03 June 2011

Review: The Tree of Life

Genre: Drama

It's quite difficult for anyone to speak eloquently about such a simple topic as the one director and writer Terrence Malick approaches in his latest film, The Tree of Life: science v. religion; the argument makable there is plain, the story old, and the finer points mired in mud, dug up from each side's digging heels into the ground. So, Mr. Malick - either quite hopelessly or quite savvily - eschews speaking altogether; his writing places filamentary strings between points in time and space, bound then by shifting webbings that hang together with sap-like viscosity and flow equally heavily.
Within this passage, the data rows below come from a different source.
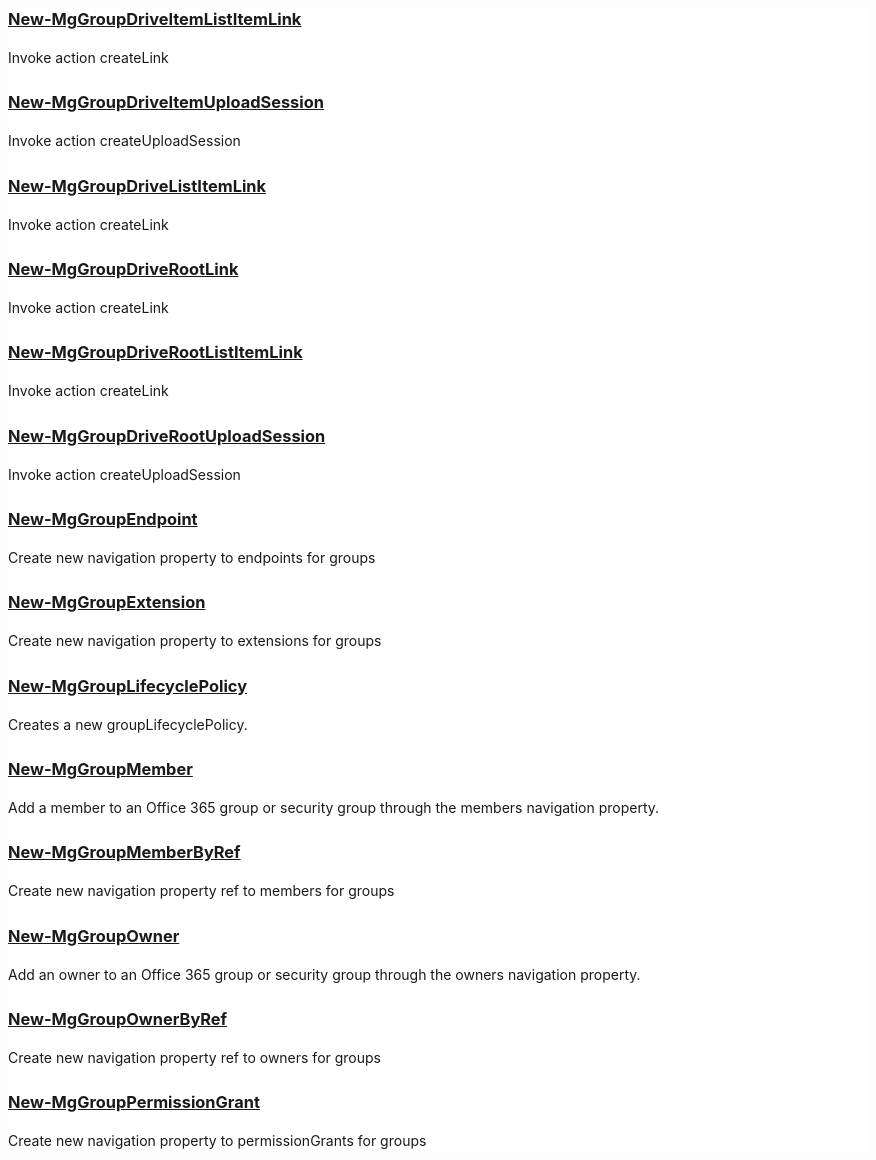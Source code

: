 ### [New-MgGroupDriveItemListItemLink](New-MgGroupDriveItemListItemLink.md)
Invoke action createLink

### [New-MgGroupDriveItemUploadSession](New-MgGroupDriveItemUploadSession.md)
Invoke action createUploadSession

### [New-MgGroupDriveListItemLink](New-MgGroupDriveListItemLink.md)
Invoke action createLink

### [New-MgGroupDriveRootLink](New-MgGroupDriveRootLink.md)
Invoke action createLink

### [New-MgGroupDriveRootListItemLink](New-MgGroupDriveRootListItemLink.md)
Invoke action createLink

### [New-MgGroupDriveRootUploadSession](New-MgGroupDriveRootUploadSession.md)
Invoke action createUploadSession

### [New-MgGroupEndpoint](New-MgGroupEndpoint.md)
Create new navigation property to endpoints for groups

### [New-MgGroupExtension](New-MgGroupExtension.md)
Create new navigation property to extensions for groups

### [New-MgGroupLifecyclePolicy](New-MgGroupLifecyclePolicy.md)
Creates a new groupLifecyclePolicy.

### [New-MgGroupMember](New-MgGroupMember.md)
Add a member to an Office 365 group or security group through the members navigation property.

### [New-MgGroupMemberByRef](New-MgGroupMemberByRef.md)
Create new navigation property ref to members for groups

### [New-MgGroupOwner](New-MgGroupOwner.md)
Add an owner to an Office 365 group or security group through the owners navigation property.

### [New-MgGroupOwnerByRef](New-MgGroupOwnerByRef.md)
Create new navigation property ref to owners for groups

### [New-MgGroupPermissionGrant](New-MgGroupPermissionGrant.md)
Create new navigation property to permissionGrants for groups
Instead of a discourse through dialogue on the life-and-death nature of the debate, an emotional tide he rolls in and then pulls out and finally in again over the doings of a family bluntly divided themselves between "nature" and "grace." That this emotional, nostalgic, fanciful turning is effective is not really the undertow; that the narrative itself is emotional, nostalgic, and fanciful is. Mr. Malick's great exercise here is not that he's said anything new about the matter at hand, but rather that he's adapted his own personal style (see Days of Heaven, The Thin Red Line), characterized best by the abstract camera and the hovering monologue, to the direction of saying the matter at hand novelly. Few feature-length films or filmmakers step so effusively outside of the bounds of typical, critical communication for the purpose of exploring the alternative colors of the spectrum that the medium film has to offer. Influences from Brakhage, Schlesinger (viz., Midnight Cowboy), and Kubrick are evident. For what he owns here, Mr. Malick is safe too; The Tree of Life, though practically a substantial project, does not make a substantial meal but has crenellated finery spelling throughout it.